1Review of Statistics
Three types of statistical methods are ud throughout econometrics:estimation,hypothesis testing,and confidence intervals.
•Estimation:computing a“best guess”numerical value for an unknown characteristic of a population distribution,such as its mean,from a sample data.
•Hypothesis testing:formulating a specific hypothesis about the population,then using sample evidence to decide whether it is true.
•Confidence intervals:u a t of data to estimate an interval for an unknown population charac-teristic.
•We focus on an unknown population mean and comparing means in different populations.
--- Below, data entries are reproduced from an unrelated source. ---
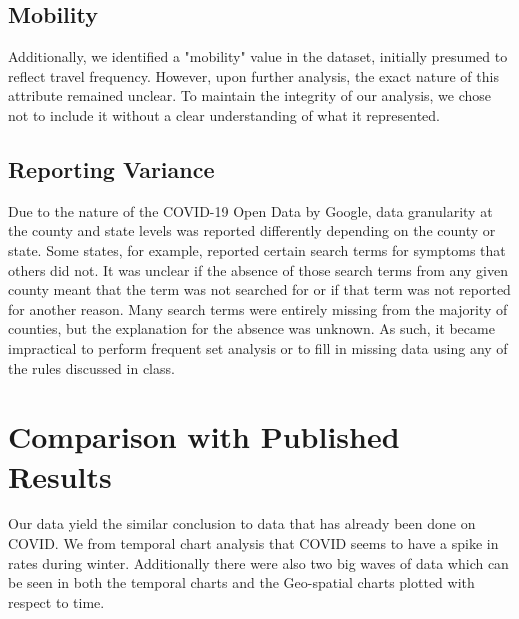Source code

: \documentclass[sigconf,screen,nonacm]{acmart}
\begin{document}
\subsection{Mobility}
Additionally, we identified a "mobility" value in the dataset, initially presumed to reflect travel frequency. However, upon further analysis, the exact nature of this attribute remained unclear. To maintain the integrity of our analysis, we chose not to include it without a clear understanding of what it represented.

\subsection{Reporting Variance}
Due to the nature of the COVID-19 Open Data by Google, data granularity at the county and state levels was reported differently depending on the county or state. Some states, for example, reported certain search terms for symptoms that others did not. It was unclear if the absence of those search terms from any given county meant that the term was not searched for or if that term was not reported for another reason. Many search terms were entirely missing from the majority of counties, but the explanation for the absence was unknown. As such, it became impractical to perform frequent set analysis or to fill in missing data using any of the rules discussed in class.



\section{Comparison with Published Results}
Our data yield the similar conclusion to data that has already been done on COVID. We from temporal chart analysis that COVID seems to have a spike in rates during winter. Additionally there were also two big waves of data which can be seen in both the temporal charts and the Geo-spatial charts plotted with respect to time.






\newpage


\end{document}
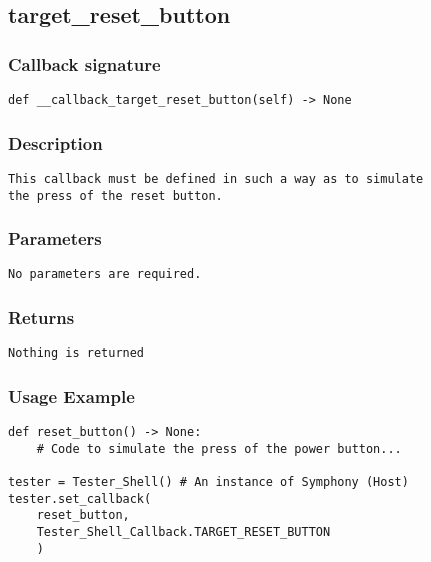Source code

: \subsection{target\_reset\_button}

\subsubsection{Callback signature}
\begin{lstlisting}
def __callback_target_reset_button(self) -> None
\end{lstlisting}

\subsubsection{Description}
\begin{lstlisting}[mathescape=true, keywordstyle=\color{black}, showstringspaces=false]
This callback must be defined in such a way as to simulate 
the press of the reset button. 
\end{lstlisting}

\subsubsection{Parameters}
\begin{lstlisting}[mathescape=true, keywordstyle=\color{black}]
No parameters are required.
\end{lstlisting}

\subsubsection{Returns}
\begin{lstlisting}[mathescape=true, keywordstyle=\color{black}]
Nothing is returned
\end{lstlisting}


\subsubsection{Usage Example}
\begin{lstlisting}
def reset_button() -> None:
    # Code to simulate the press of the power button...

tester = Tester_Shell() # An instance of Symphony (Host)
tester.set_callback(
    reset_button,
    Tester_Shell_Callback.TARGET_RESET_BUTTON
    )
\end{lstlisting}
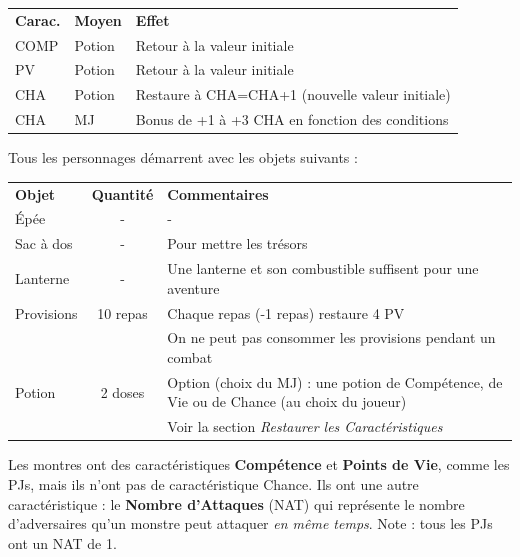 \begin{frame}[b]
{}{

\vspace{0.1cm}

\begin{tabular}{llp{6cm}}
\textbf{Carac.} & \textbf{Moyen} & \textbf{Effet} \\
COMP       & Potion  & Retour à la valeur initiale \\
PV    & Potion  & Retour à la valeur initiale \\
CHA           & Potion  & Restaure à CHA=CHA+1 (nouvelle valeur initiale) \\
CHA           & MJ      & Bonus de +1 à +3 CHA en fonction des conditions \\
\end{tabular}


\myindent Tous les personnages démarrent avec les objets suivants :

\vspace{0.2cm}

\begin{tabular}{lcp{5.4cm}}
\textbf{Objet}        & \textbf{Quantité}  & \textbf{Commentaires} \\
Épée       & - & - \\
Sac à dos   & - & Pour mettre les trésors \\
Lanterne   & - & Une lanterne et son combustible suffisent pour une aventure \\
Provisions & 10 repas & Chaque repas (-1 repas) restaure 4 PV \\
               &          & On ne peut pas consommer les provisions pendant un combat \\
Potion     & 2 doses  & Option (choix du MJ) : une potion de Compétence, de Vie ou de Chance (au choix du joueur) \\
               &          & Voir la section \textit{Restaurer les Caractéristiques} \\
\end{tabular}



\myindent Les montres ont des caractéristiques \textbf{Compétence} et \textbf{Points de Vie}, comme les PJs, mais ils n'ont pas de caractéristique Chance. Ils ont une autre caractéristique : le \textbf{Nombre d'Attaques} (NAT) qui représente le nombre d'adversaires qu'un monstre peut attaquer \textit{en même temps}. Note : tous les PJs ont un NAT de 1.

}
\end{frame}

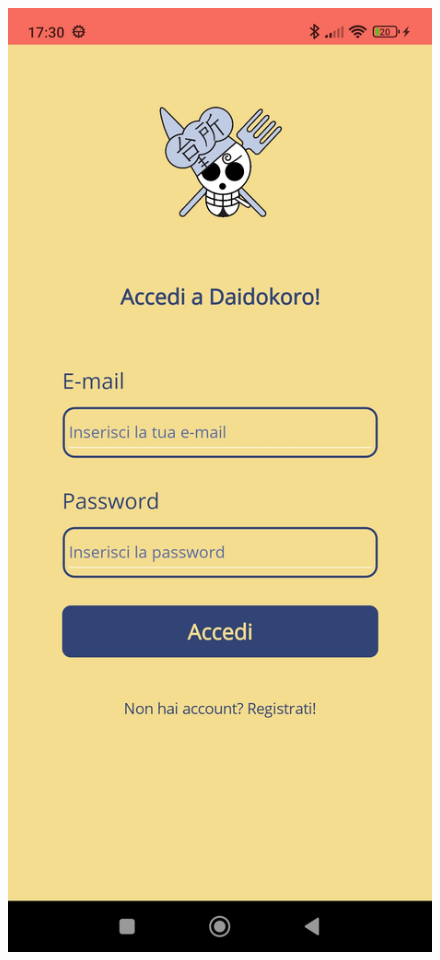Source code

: ﻿\documentclass[a4paper,12pt]{report}
\begin{document}
\begin{figure}[h!]
    \begin{minipage}{.5\textwidth}
        \centering
        \includegraphics[width=0.9\linewidth]{app_images/Login.jpg}
    \end{minipage}

\end{figure}
\end{document}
1.1Estimation of the Population Mean
Suppo you want to know the mean value of Y(µY)in a population–such as the mean earnings of recent college graduates,a natural estimator would be¯Y,the sample average of the obrvations of a random sample,Y1,Y2,...,Y n(independent and identically distributed with meanµY and varianceσ2Y).周佳奇
•An estimator is a function of a sample of data to be drawn randomly from a population.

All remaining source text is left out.